VIDEO TELEPHONY
TECHNICAL FIELD OF THE INVENTION
The invention relates to video telephony, and in particular to recording and playback of video telephony calls.
BACKGROUND OF THE INVENTION
Real-time video, audio and data communication can be provided over radio networks using 3G-324M-compliant terminals. The 3G-324M standard is designed for wireless environments, where high bit error rates are common and bandwidth is limited. The standard operates over circuit-switched networks, thus avoid the current limitations of IP (i.e. packet-switched) networks, where latency is a significant problem for real-time video telephony (VT), and in particular for video streaming and video conferencing.
Whereas call recording of audio telephone conversations has been possible for many years, recording of video telephony calls, including both audio and video data, is more problematic. At present there are few commercially available 3G- 324M systems that even claim to support recording of a VT call, and those that do support recording tend to support only limited functionality such as being able to record only received audiovisual (AV) streams. Also, playback of recorded VT calls is not prevalent, although recording of received AV streams is known. Playback of such streams is currently possible, as with any other type of recorded video file.
As well as technical issues, there are also legal implications of 3G- 324M call recording that are not clear at present. Providing support for VT call recording therefore requires solutions to at least the following problems:
i) How to obtain consent from the remote party for call recording, ii) How to record a VT call. iii) Choice of an appropriate file format for storing the call record, iv) How to playback a recorded VT call.
OBJECT OF THE INVENTION
It is an object of the invention to address one or more of the above mentioned problems.
SUMMARY OF THE INVENTION
In accordance with a first aspect of the invention there is provided a method of recording a video telephony call, the method comprising: setting up a call between a first terminal and a second terminal; sending a recording consent request from the first terminal to the second terminal; receiving a recording consent response at the first terminal from the second terminal; and recording outgoing and incoming audio and video data frames on the first terminal.
In accordance with a second aspect of the invention there is provided a method of recording a video telephony call, the method comprising: setting up a call between a first terminal and a second terminal; and recording outgoing and incoming audio and video data frames on the first terminal, wherein the outgoing and incoming data frames are recorded on the first terminal in respective separate files, a common time reference being applied to each separate file for synchronizing the recorded video data frames.
In accordance with a third aspect of the invention there is provided a video telephony terminal comprising: means for setting up a call between the terminal and a second terminal; means for sending a recording consent request message to the second terminal; means for receiving a recording consent response message from the second terminal; and means for recording outgoing and incoming audio and video data frames.
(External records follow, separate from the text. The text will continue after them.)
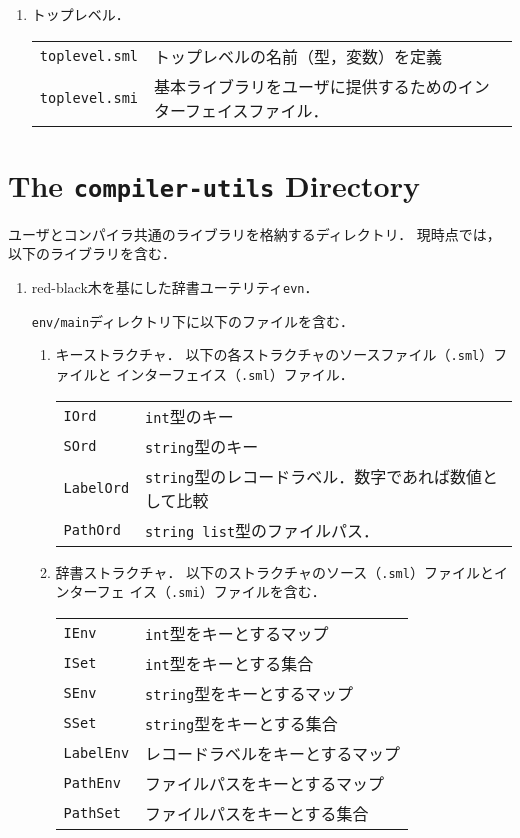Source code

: \documentclass{jbook}
\newcommand{\txt}[2]{#2}
\newcommand{\code}[1]{\mbox{\large\tt #1}}
\begin{document}
\begin{enumerate}
\item トップレベル．

\begin{tabular}{ll}
\code{toplevel.sml} & トップレベルの名前（型，変数）を定義
\\
\code{toplevel.smi} & 基本ライブラリをユーザに提供するためのインターフェイスファイル．
\end{tabular}
\end{enumerate}
\else%
\fi%

\section{\txt{\code{compiler-utils}ディレクトリ}{The \code{compiler-utils} Directory}}
\ifjp%
	ユーザとコンパイラ共通のライブラリを格納するディレクトリ．
	現時点では，以下のライブラリを含む．

\begin{enumerate}
\item red-black木を基にした辞書ユーテリティ\code{evn}．

	\code{env/main}ディレクトリ下に以下のファイルを含む．
\begin{enumerate}
\item キーストラクチャ．
	以下の各ストラクチャのソースファイル（\code{.sml}）ファイルと
インターフェイス（\code{.sml}）ファイル．
\begin{tabular}{ll}
\code{IOrd} & \code{int}型のキー\\
\code{SOrd} & \code{string}型のキー\\
\code{LabelOrd} & \code{string}型のレコードラベル．数字であれば数値として比較\\
\code{PathOrd} & \code{string list}型のファイルパス．
\end{tabular}

\item 辞書ストラクチャ．
	以下のストラクチャのソース（\code{.sml}）ファイルとインターフェ
イス（\code{.smi}）ファイルを含む．
\begin{tabular}{ll}
\code{IEnv} & \code{int}型をキーとするマップ
\\
\code{ISet} & \code{int}型をキーとする集合
\\
\code{SEnv} & \code{string}型をキーとするマップ
\\
\code{SSet} & \code{string}型をキーとする集合
\\
\code{LabelEnv} & レコードラベルをキーとするマップ
\\
\code{PathEnv} & ファイルパスをキーとするマップ
\\
\code{PathSet} & ファイルパスをキーとする集合
\end{tabular}
\end{enumerate}
\end{enumerate}
\end{document}
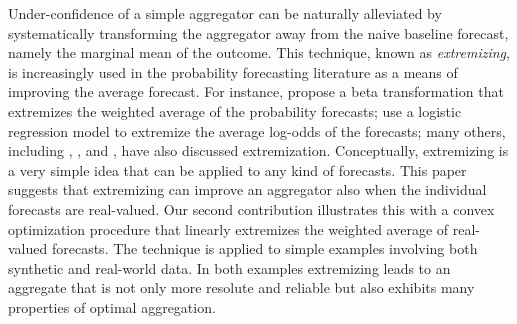 \documentclass[11pt]{article}
\theoremstyle{definition}
\theoremstyle{definition}
\begin{document}
Under-confidence of a simple aggregator can be naturally alleviated by systematically transforming the aggregator away from the naive baseline forecast, namely the marginal mean of the outcome. 
This technique, known as \textit{extremizing}, is increasingly used in the probability forecasting literature as a means of
improving the average forecast. For instance, \cite{Ranjan08} propose a beta transformation that extremizes the weighted average of
  the probability forecasts; \cite{satopaa} use a logistic regression model to extremize the average log-odds of the
  forecasts; many others, including \cite{baron2014two}, \cite{mellers2014psychological}, and \cite{shlomi2010subjective}, have also discussed extremization. 
Conceptually, extremizing is a very simple idea that can be applied to any kind of forecasts.
 This paper suggests that extremizing can improve an aggregator also when the individual forecasts are real-valued. 
Our second contribution illustrates this with a convex optimization procedure that linearly extremizes the weighted average of real-valued forecasts. The technique is applied to simple examples involving both synthetic and real-world data. In both examples extremizing leads to an aggregate that is not only more resolute and reliable but also exhibits many properties of optimal aggregation.

\end{document}
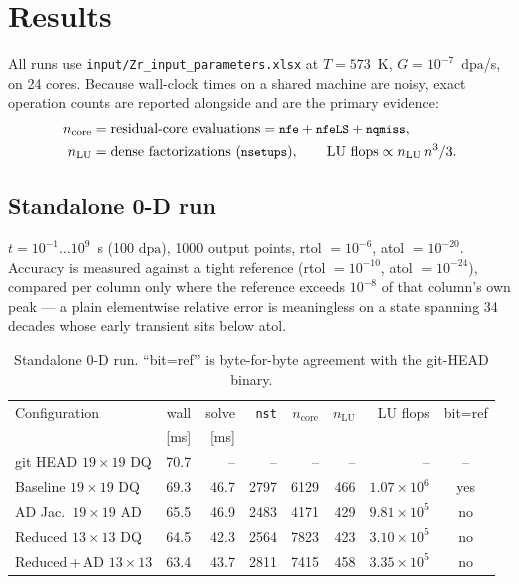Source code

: \documentclass[11pt,a4paper]{article}
\newcommand{\code}[1]{\texttt{\small #1}}
\newcommand{\dpa}{\ensuremath{\mathrm{dpa}}}
\begin{document}
\section{Results}
\label{sec:results}

All runs use \code{input/Zr\_input\_parameters.xlsx} at $T=573$~K,
$G=10^{-7}$~\dpa/s, on 24 cores. Because wall-clock times on a shared machine
are noisy, exact operation counts are reported alongside and are the primary
evidence:
\begin{align*}
n_{\mathrm{core}} &= \text{residual-core evaluations} =
  \code{nfe} + \code{nfeLS} + \code{nqmiss},\\
n_{\mathrm{LU}}   &= \text{dense factorizations (\code{nsetups})}, \qquad
\text{LU flops} \propto n_{\mathrm{LU}}\,n^{3}/3 .
\end{align*}

\subsection{Standalone 0-D run}

$t=10^{-1}\ldots10^{9}$~s (100 \dpa), 1000 output points, rtol $=10^{-6}$,
atol $=10^{-20}$. Accuracy is measured against a tight reference
(rtol $=10^{-10}$, atol $=10^{-24}$), compared per column only where the
reference exceeds $10^{-8}$ of that column's own peak --- a plain elementwise
relative error is meaningless on a state spanning 34 decades whose early
transient sits below atol.

\begin{table}[htb]
\centering
\caption{Standalone 0-D run. ``bit=ref'' is byte-for-byte agreement with the
git-HEAD binary.}
\label{tab:phaseA}
\begin{tabular}{lrrrrrrc}
\toprule
Configuration & wall & solve & \code{nst} & $n_{\mathrm{core}}$
              & $n_{\mathrm{LU}}$ & LU flops & bit=ref \\
              & [ms] & [ms] & & & & & \\
\midrule
git HEAD $19\times19$ DQ  & 70.7 & --   & --   & --   & --  & --                  & --  \\
Baseline $19\times19$ DQ  & 69.3 & 46.7 & 2797 & 6129 & 466 & $1.07\times10^{6}$  & yes \\
AD Jac.\ $19\times19$ AD  & 65.5 & 46.9 & 2483 & 4171 & 429 & $9.81\times10^{5}$  & no  \\
Reduced $13\times13$ DQ   & 64.5 & 42.3 & 2564 & 7823 & 423 & $3.10\times10^{5}$  & no  \\
Reduced\,+\,AD $13\times13$ & 63.4 & 43.7 & 2811 & 7415 & 458 & $3.35\times10^{5}$ & no \\
\bottomrule
\end{tabular}
\end{table}
\end{document}
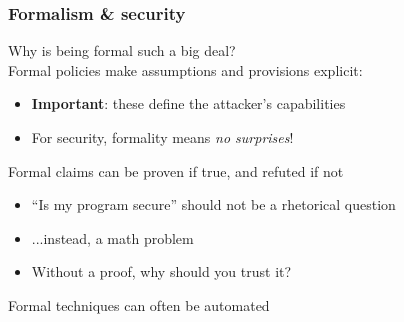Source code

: \documentclass[10pt,handout]{beamer}
\begin{document}

\begin{frame}

\frametitle{Formalism \& security}

Why is being formal such a big deal?
\\[1em]

\pause
Formal policies make assumptions and provisions explicit:
\begin{itemize}
  \item \textbf{Important}: these define the attacker's capabilities
  \item For security, formality means \emph{no surprises}! \\[1em]
\end{itemize}

\pause
Formal claims can be proven if true, and refuted if not
\begin{itemize}
  \item ``Is my program secure'' should not be a rhetorical question
  \item ...instead, a math problem
  \item Without a proof, why should you trust it? \\[1em]
\end{itemize}

\pause
Formal techniques can often be automated

\end{frame}

\end{document}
In accordance with a fourth aspect of the invention there is provided a video telephony terminal comprising: means for setting up a call between the terminal and a second terminal; and means for recording outgoing and incoming audio and video data frames, wherein the terminal is configured to record the outgoing and incoming data frames in respective separate files, and to apply a common time reference to each separate file for synchronizing the video data frames.
BRIEF DESCRIPTION OF THE DRAWINGS
The invention will now be described by way of example and with reference to the accompanying drawings, in which:
Fig. 1 is a schematic diagram of a VT call set up between a pair of terminals, including a consent request and response;
Fig. 2 is a schematic diagram of media flow in a VT terminal in the case of VT call recording;
Fig. 3 is a schematic flow diagram illustrating a method of playback of a VT recording; and
Figs. 4a to 4d illustrate exemplary output window configurations for playback of a VT recording.
DETAILED DESCRIPTION OF THE DRAWINGS
Recording of a 3G-324M VT call as described herein may be defined as passive capture and storage of received and transmitted audio and video data during a video call. A recording does not require capture and storage of the 3G-324M protocol H.223/H.245 negotiations or of the 3G-324M bitstream itself, as is carried by some 3G-324M test equipment. Instead, only the video and audio information, after being demultiplexed but before decoding (for received signals) or after encoding and before multiplexing (for transmitted signals) is stored.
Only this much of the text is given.